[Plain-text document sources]
■ ■ ■ ■
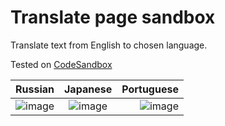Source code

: # Translate page sandbox

Translate text from English to chosen language.

Tested on [CodeSandbox](https://codesandbox.io/)


Russian                    |  Japanese                 | Portuguese
:-------------------------:|:-------------------------:|-------------------------:
![image](https://user-images.githubusercontent.com/7097408/109827528-93775f80-7c1a-11eb-972b-f8a807f2e2a9.png) | ![image](https://user-images.githubusercontent.com/7097408/109827090-34b1e600-7c1a-11eb-816e-0a6cb31f4aac.png) | ![image](https://user-images.githubusercontent.com/7097408/109827149-40051180-7c1a-11eb-9637-4a09bad3ad2b.png)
■ ■ ■ ■
Exercise brief - When a line in the records contains the string "Translate", it counts; state how many lines count, with no other words.

Answer space - 2